I got my first proper bike when I was nine years old – a little white Peugeot mountain bike. Around where I lived were the tracks used for the Scottish RAC rally: it was a perfect playground. When I was 11 I read an article about riding from John O'Groats to Land's End, and I wanted to do it. My mum and dad had a better idea of how long that actually was. So when I was 12 they said I should go from Dundee to Oban instead – 145 miles rather than 1,000. I waited until I was 15 to do John O'Groats to Land's End, and set an age record for that. I didn't know I was setting an age record – it was always just about the adventure, not a grand plan.

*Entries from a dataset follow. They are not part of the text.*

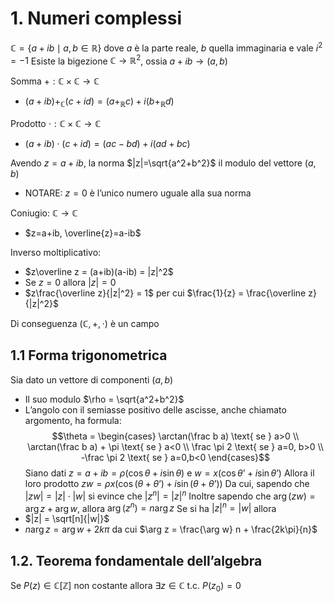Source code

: # 1. Numeri complessi
$\mathbb C = \{a+ib\mid a,b\in \mathbb R\}$ dove $a$ è la parte reale, $b$ quella immaginaria e vale $i^2=-1$
Esiste la bigezione $\mathbb C \rightarrow \mathbb R^2$, ossia $a+ib \rightarrow (a,b)$

Somma $+: \mathbb C \times \mathbb C \rightarrow \mathbb C$
- $(a+ib) +_{\mathbb C} (c+id) = (a+_{\mathbb R} c) + i(b+_{\mathbb R}d)$

Prodotto $\cdot : \mathbb C \times \mathbb C \rightarrow \mathbb C$
- $(a+ib)\cdot (c+id) = (ac-bd) + i(ad+bc)$

Avendo $z = a+ib$, la norma $|z|=\sqrt{a^2+b^2}$ il modulo del vettore $(a,b)$
- NOTARE: $z=0$ è l’unico numero uguale alla sua norma

Coniugio: $\mathbb C \rightarrow \mathbb C$
- $z=a+ib, \overline{z}=a-ib$

Inverso moltiplicativo:
- $z\overline z = (a+ib)(a-ib) = |z|^2$
- Se $z=0$ allora $|z| = 0$
- $z\frac{\overline z}{|z|^2} = 1$ per cui $\frac{1}{z} = \frac{\overline z}{|z|^2}$

Di conseguenza $(\mathbb C, +, \cdot)$ è un campo
## 1.1 Forma trigonometrica
Sia dato un vettore di componenti $(a,b)$
- Il suo modulo $\rho = \sqrt{a^2+b^2}$
- L’angolo con il semiasse positivo delle ascisse, anche chiamato argomento, ha formula:
$$\theta = \begin{cases}
\arctan(\frac b a) \text{ se } a>0 \\
\arctan(\frac b a) + \pi \text{ se } a<0 \\
\frac \pi 2 \text{ se } a=0, b>0 \\
-\frac \pi 2 \text{ se } a=0,b<0
\end{cases}$$
Siano dati $z = a+ib = \rho (\cos \theta + i \sin \theta)$ e $w = x(\cos \theta’+i\sin \theta’)$
Allora il loro prodotto $zw = \rho x(\cos (\theta + \theta’) +i\sin (\theta + \theta’))$
Da cui, sapendo che $|zw| = |z| \cdot |w|$ si evince che $|z^n| = |z|^n$
Inoltre sapendo che $\arg(zw) = \arg z + \arg w$, allora $\arg(z^n) = n\arg z$
Se si ha $|z|^n = |w|$ allora
- $|z| = \sqrt[n]{|w|}$
- $n\arg z = \arg w + 2k\pi$ da cui $\arg z = \frac{\arg w} n + \frac{2k\pi}{n}$
## 1.2. Teorema fondamentale dell’algebra
Se $P(z) \in \mathbb C[\mathbb Z]$ non costante allora $\exists z \in \mathbb C$ t.c. $P(z_0) = 0$
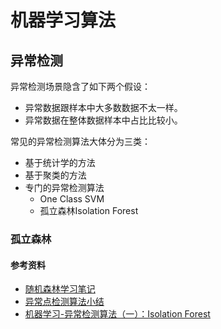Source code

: # 机器学习算法

## 异常检测

异常检测场景隐含了如下两个假设：

* 异常数据跟样本中大多数数据不太一样。
* 异常数据在整体数据样本中占比比较小。

常见的异常检测算法大体分为三类：

* 基于统计学的方法
* 基于聚类的方法
* 专门的异常检测算法
  * One Class SVM
  * 孤立森林Isolation Forest

### 孤立森林

#### 参考资料

* [随机森林学习笔记](http://geosmart.github.io/2017/07/20/%E9%9A%8F%E6%9C%BA%E6%A3%AE%E6%9E%97%E5%AD%A6%E4%B9%A0%E7%AC%94%E8%AE%B0/)
* [异常点检测算法小结](https://robinchao.github.io/2018/08/02/novelty-detection.html)
* [机器学习-异常检测算法（一）：Isolation Forest](https://zhuanlan.zhihu.com/p/27777266)

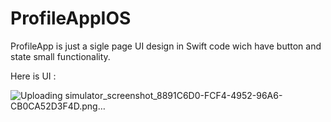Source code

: # ProfileAppIOS

ProfileApp is just a sigle page UI design in Swift code wich have button and state small functionality.

Here is UI : 

![Uploading simulator_screenshot_8891C6D0-FCF4-4952-96A6-CB0CA52D3F4D.png…]()
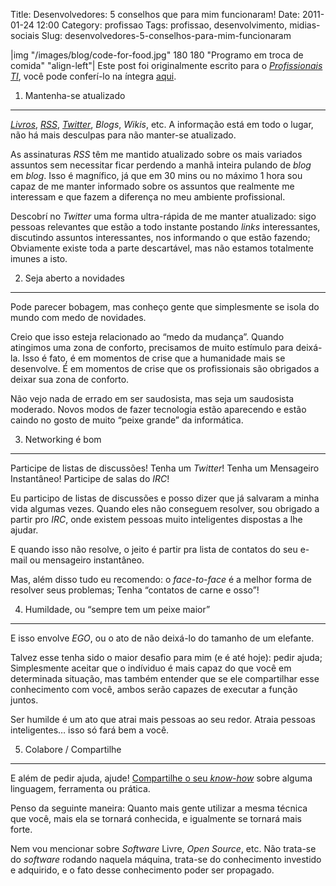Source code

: Title: Desenvolvedores: 5 conselhos que para mim funcionaram!
Date: 2011-01-24 12:00
Category: profissao
Tags: profissao, desenvolvimento, midias-sociais
Slug: desenvolvedores-5-conselhos-para-mim-funcionaram


|img "/images/blog/code-for-food.jpg" 180 180 "Programo em troca de comida" "align-left"|
Este post foi originalmente escrito para o [*Profissionais TI*][], você
pode conferí-lo na íntegra [aqui][].


1. Mantenha-se atualizado
-------------------------

[*Livros*][], [*RSS*][], [*Twitter*][], *Blogs*, *Wikis*, etc. A
informação está em todo o lugar, não há mais desculpas para não
manter-se atualizado.

As assinaturas *RSS* têm me mantido atualizado sobre os mais variados
assuntos sem necessitar ficar perdendo a manhã inteira pulando de *blog*
em *blog*. Isso é magnífico, já que em 30 mins ou no máximo 1 hora sou
capaz de me manter informado sobre os assuntos que realmente me
interessam e que fazem a diferença no meu ambiente profissional.

<!-- PELICAN_END_SUMMARY -->

Descobrí no *Twitter* uma forma ultra-rápida de me manter atualizado:
sigo pessoas relevantes que estão a todo instante postando *links*
interessantes, discutindo assuntos interessantes, nos informando o que
estão fazendo; Obviamente existe toda a parte descartável, mas não
estamos totalmente imunes a isto.


2. Seja aberto a novidades
--------------------------

Pode parecer bobagem, mas conheço gente que simplesmente se isola do
mundo com medo de novidades.

Creio que isso esteja relacionado ao “medo da mudança”. Quando atingimos
uma zona de conforto, precisamos de muito estímulo para deixá-la. Isso é
fato, é em momentos de crise que a humanidade mais se desenvolve. É em
momentos de crise que os profissionais são obrigados a deixar sua zona
de conforto.

Não vejo nada de errado em ser saudosista, mas seja um saudosista
moderado. Novos modos de fazer tecnologia estão aparecendo e estão
caindo no gosto de muito “peixe grande” da informática.


3. Networking é bom
-------------------

Participe de listas de discussões! Tenha um *Twitter*! Tenha um
Mensageiro Instantâneo! Participe de salas do *IRC*!

Eu participo de listas de discussões e posso dizer que já salvaram a
minha vida algumas vezes. Quando eles não conseguem resolver, sou
obrigado a partir pro *IRC*, onde existem pessoas muito inteligentes
dispostas a lhe ajudar.

E quando isso não resolve, o jeito é partir pra lista de contatos do seu
e-mail ou mensageiro instantâneo.

Mas, além disso tudo eu recomendo: o *face-to-face* é a melhor forma de
resolver seus problemas; Tenha “contatos de carne e osso”!


4. Humildade, ou “sempre tem um peixe maior”
--------------------------------------------

E isso envolve *EGO*, ou o ato de não deixá-lo do tamanho de um
elefante.

Talvez esse tenha sido o maior desafio para mim (e é até hoje): pedir
ajuda; Simplesmente aceitar que o indíviduo é mais capaz do que você em
determinada situação, mas também entender que se ele compartilhar esse
conhecimento com você, ambos serão capazes de executar a função juntos.

Ser humilde é um ato que atrai mais pessoas ao seu redor. Atraia pessoas
inteligentes… isso só fará bem a você.


5. Colabore / Compartilhe
-------------------------

E além de pedir ajuda, ajude! [Compartilhe o seu *know-how*][] sobre
alguma linguagem, ferramenta ou prática.

Penso da seguinte maneira: Quanto mais gente utilizar a mesma técnica
que você, mais ela se tornará conhecida, e igualmente se tornará mais
forte.

Nem vou mencionar sobre *Software* Livre, *Open Source*, etc. Não
trata-se do *software* rodando naquela máquina, trata-se do conhecimento
investido e adquirido, e o fato desse conhecimento poder ser propagado.


  [*Profissionais TI*]: http://www.profissionaisti.com.br/
    "Profissionais TI"
  [aqui]: http://www.profissionaisti.com.br/2009/10/developers-5-conselhos-que-para-mim-funcionaram/
    "Developers: 5 conselhos que para mim funcionaram"
  [*Livros*]: http://skoob.com.br/usuario/118855
    "Acompanhe o que eu ando lendo no Skoob"
  [*RSS*]: /feed/rss.xml "Assine o nosso Feed RSS"
  [*Twitter*]: http://www.twitter.com/kplaube
    "Acompanhe o que ando dizendo no Twitter"
  [Compartilhe o seu *know-how*]: http://www.profissionaisti.com.br/colabore
    "Colabore com o Profissionais TI"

At university I studied economics and politics, and planned to go into finance. When I looked at people in the jobs I'd fantasised about, though, it wasn't what I'd imagined. My ambitions lay elsewhere. But once I'd decided to make cycling my career I knew it was going to be hard to get off the ground. So I set about the biggest challenge I could: the world. The last world record, in 2004, was 276 days. I figured it was possible to train to cycle 100 miles daily with a day off every fortnight, so I set my goal at 195 days. The hardest part was getting to the start line – I'd never raced, so it took eight months to get my first sponsor. They were buying into my ambition and dream; I didn't have much on paper to prove I could achieve my goal. But then it all happened at once and the BBC was interested in me making a documentary about it too.

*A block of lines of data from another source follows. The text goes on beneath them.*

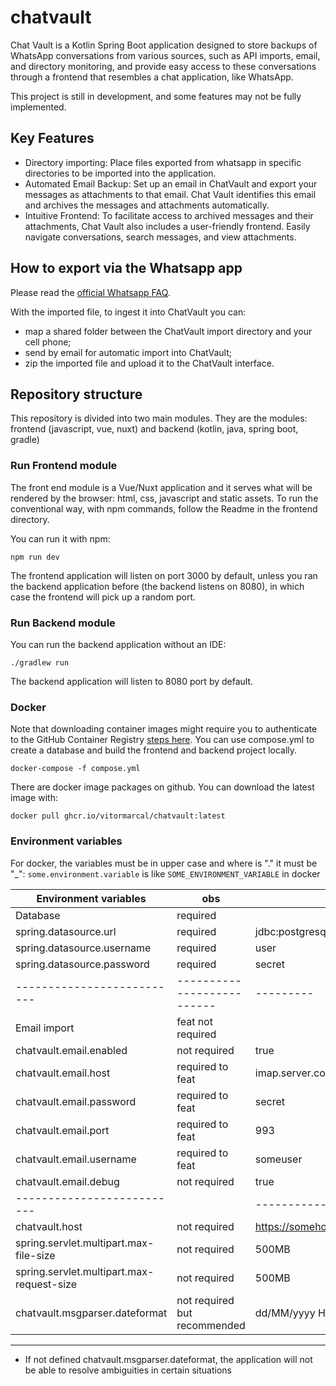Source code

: # chatvault

Chat Vault is a Kotlin Spring Boot application designed to store backups of WhatsApp conversations from various sources, such as API imports, email, and directory monitoring, and provide easy access to these conversations through a frontend that resembles a chat application, like WhatsApp.

This project is still in development, and some features may not be fully implemented.

## Key Features
* Directory importing: Place files exported from whatsapp in specific directories to be imported into the application.
* Automated Email Backup: Set up an email in ChatVault and export your messages as attachments to that email. Chat Vault identifies this email and archives the messages and attachments automatically.
* Intuitive Frontend: To facilitate access to archived messages and their attachments, Chat Vault also includes a user-friendly frontend. Easily navigate conversations, search messages, and view attachments.

## How to export via the Whatsapp app

Please read the [official Whatsapp FAQ](https://faq.whatsapp.com/1180414079177245/?cms_platform=android).

With the imported file, to ingest it into ChatVault you can:

* map a shared folder between the ChatVault import directory and your cell phone;
* send by email for automatic import into ChatVault;
* zip the imported file and upload it to the ChatVault interface.

## Repository structure

This repository is divided into two main modules. They are the modules: frontend (javascript, vue, nuxt) and backend (kotlin, java, spring boot, gradle)

### Run Frontend module

The front end module is a Vue/Nuxt application and it serves what will be rendered by the browser: html, css, javascript and static assets.
To run the conventional way, with npm commands, follow the Readme in the frontend directory.

You can run it with npm:

`npm run dev`

The frontend application will listen on port 3000 by default, unless you ran the backend application before (the backend listens on 8080), in which case the frontend will pick up a random port.

### Run Backend module

You can run the backend application without an IDE:

`./gradlew run`

The backend application will listen to 8080 port by default.


### Docker

Note that downloading container images might require you to authenticate to the GitHub Container Registry [steps here](https://docs.github.com/en/packages/working-with-a-github-packages-registry/working-with-the-container-registry#authenticating-to-the-container-registry).
You can use compose.yml to create a database and build the frontend and backend project locally.

`docker-compose -f compose.yml`

There are docker image packages on github. You can download the latest image with: 

`docker pull ghcr.io/vitormarcal/chatvault:latest`

### Environment variables
For docker,  the variables must be in upper case and where is "." it must be "_":
`some.environment.variable` is like `SOME_ENVIRONMENT_VARIABLE` in docker

| Environment variables                     | obs                          | example                                            |
|-------------------------------------------|------------------------------|----------------------------------------------------|
| Database                                  | required                     |                                                    |
| spring.datasource.url                     | required                     | jdbc:postgresql://database_host:5432/database_name |
| spring.datasource.username                | required                     | user                                               |
| spring.datasource.password                | required                     | secret                                             |
| --------------------------                | --------------------------   | ---------                                          |
| Email import                              | feat not required            |                                                    |
| chatvault.email.enabled                   | not required                 | true                                               |
| chatvault.email.host                      | required  to feat            | imap.server.com                                    |
| chatvault.email.password                  | required  to feat            | secret                                             |
| chatvault.email.port                      | required  to feat            | 993                                                |
| chatvault.email.username                  | required  to feat            | someuser                                           |
| chatvault.email.debug                     | not required                 | true                                               |
| --------------------------                |                              | --------------------------                         |
| chatvault.host                            | not required                 | https://somehost.com ,http://localhost:3000        |
| spring.servlet.multipart.max-file-size    | not required                 | 500MB                                              |
| spring.servlet.multipart.max-request-size | not required                 | 500MB                                              |
| chatvault.msgparser.dateformat            | not required but recommended | dd/MM/yyyy HH:mm                                   |
------

* If not defined chatvault.msgparser.dateformat, the application will not be able to resolve ambiguities in certain situations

I started at the Arc de Triomphe and cycled 18,000 miles eastwards. There were some hard points: in Pakistan it was desert riding, and a real struggle to find water – I had an armed police escort during the day and at night I was locked in police stations. There was also the 3,000 miles into the headwind in the Australian outback. And I had one bad day in Louisiana: I was run over, and quite scraped up. My bike was damaged too and later that day when I was getting it fixed, I was mugged. My wallet and BBC camera were stolen, and it took a lot of help from home to get back on the road in 24 hours. There were certainly moments when it was harder to pick myself up, but you don't feel like you're racing around the world – it's a series of consecutive 100 miles races. If you have to give up on one day's goal, it's not giving up on the big picture.
When I got to the finish line it was strange – everyone else was far more excited than I was; I was utterly exhausted. I'd been doing 200km days back to back since Lisbon, and had to keep pinching myself that this was the huge climax. It was in the final mile when the police escort joined me that the adrenalin kicked in: my main excitement was seeing my friends and family again – the accolade of a world record took weeks to sink in. I'd broken the record by two months, but I wasn't racing that – I'd been racing myself. I broke my own goal by eight hours.